FedCal: Achieving Local and Global Calibration in Federated Learning via Aggregated Parameterized Scaler
Hongyi Peng, Han Yu, Xiaoli Tang, Xiaoxiao Li
TL;DR
This paper addresses calibration reliability in Federated Learning under non-IID data, proposing FedCal which learns client-specific post-hoc scalers for local calibration and aggregates them into a global scaler to improve global calibration without global validation data. FedCal relies on an MLP-based scaler with order-preserving properties and uses weight matching to aggregate scalers via linear mode connectivity, enabling robust calibration through periodic synchronization with FedAvg.

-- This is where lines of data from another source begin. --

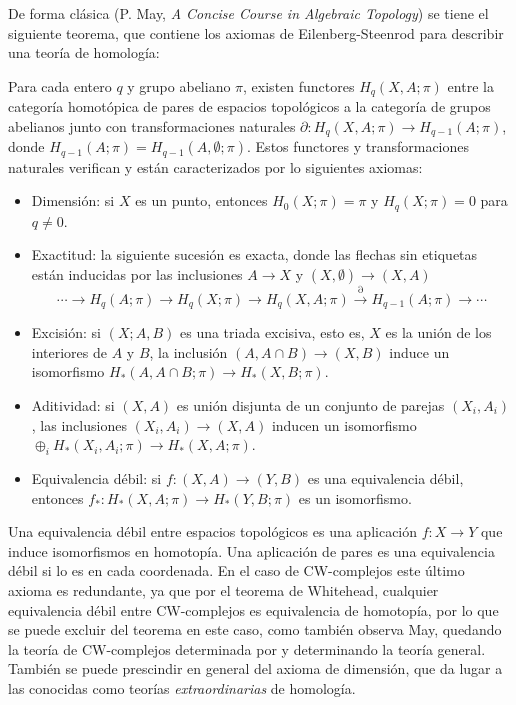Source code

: \documentclass[TA.tex]{subfiles}
\begin{document}
De forma clásica (P. May, \emph{A Concise Course in Algebraic Topology}) se tiene el siguiente teorema, que contiene los axiomas de Eilenberg-Steenrod para describir una teoría de homología:
\begin{teorema}
Para cada entero $q$ y grupo abeliano $\pi$, existen functores $H_q(X,A;\pi)$ entre la categoría homotópica de pares de espacios topológicos a la categoría de grupos abelianos junto con transformaciones naturales $\partial:H_q(X,A;\pi)\to H_{q-1}(A;\pi)$, donde $H_{q-1}(A;\pi)=H_{q-1}(A,\emptyset;\pi)$. Estos functores y transformaciones naturales verifican y están caracterizados por lo siguientes axiomas:
\begin{itemize}
\item Dimensión: si $X$ es un punto, entonces $H_0(X;\pi)=\pi$ y $H_q(X;\pi)=0$ para $q\neq 0$. 
\item Exactitud: la siguiente sucesión es exacta, donde las flechas sin etiquetas están inducidas por las inclusiones $A\to X$ y $(X,\emptyset)\to(X,A)$
\[
\cdots\to H_q(A;\pi)\to H_q(X;\pi)\to H_q(X,A;\pi)\xrightarrow{\partial}H_{q-1}(A;\pi)\to\cdots
\]
\item Excisión: si $(X;A,B)$ es una triada excisiva, esto es, $X$ es la unión de los interiores de $A$ y $B$, la inclusión $(A,A\cap B)\to (X,B)$ induce un isomorfismo $H_*(A,A\cap B;\pi)\to H_*(X,B;\pi)$.
\item Aditividad: si $(X,A)$ es unión disjunta de un conjunto de parejas $(X_i,A_i)$, las inclusiones $(X_i,A_i)\to (X,A)$ inducen un isomorfismo
$\oplus_iH_*(X_i,A_i;\pi)\to H_*(X,A;\pi)$.
\item Equivalencia débil: si $f:(X,A)\to (Y,B)$ es una equivalencia débil, entonces $f_*:H_*(X,A;\pi)\to H_*(Y,B;\pi)$ es un isomorfismo.
\end{itemize}
 
\end{teorema}

Una equivalencia débil entre espacios topológicos es una aplicación $f:X\to Y$ que induce isomorfismos en homotopía. Una aplicación de pares es una equivalencia débil si lo es en cada coordenada. En el caso de CW-complejos este último axioma es redundante, ya que por el teorema de Whitehead, cualquier equivalencia débil entre CW-complejos es equivalencia de homotopía, por lo que se puede excluir del teorema en este caso, como también observa May, quedando la teoría de CW-complejos determinada por y determinando la teoría general. También se puede prescindir en general del axioma de dimensión, que da lugar a las conocidas como teorías \emph{extraordinarias} de homología. 
\end{document}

The approach yields substantial improvements in global calibration error across four datasets and varying non-IID levels, achieving up to roughly 63% reduction over unsafeguarded baselines and about 48% over non-ensemble calibration baselines, while maintaining or improving accuracy. This work demonstrates that coordinating local calibration with an aggregatable global calibrator can significantly enhance reliability in FL, with practical implications for high-stakes deployments and potential extensions with privacy-preserving analytics.
Abstract
Federated learning (FL) enables collaborative machine learning across distributed data owners, but data heterogeneity poses a challenge for model calibration. While prior work focused on improving accuracy for non-iid data, calibration remains under-explored. This study reveals existing FL aggregation approaches lead to sub-optimal calibration, and theoretical analysis shows despite constraining variance in clients' label distributions, global calibration error is still asymptotically lower bounded. To address this, we propose a novel Federated Calibration (FedCal) approach, emphasizing both local and global calibration. It leverages client-specific scalers for local calibration to effectively correct output misalignment without sacrificing prediction accuracy. These scalers are then aggregated via weight averaging to generate a global scaler, minimizing the global calibration error. Extensive experiments demonstrate FedCal significantly outperforms the best-performing baseline, reducing global calibration error by 47.66% on average.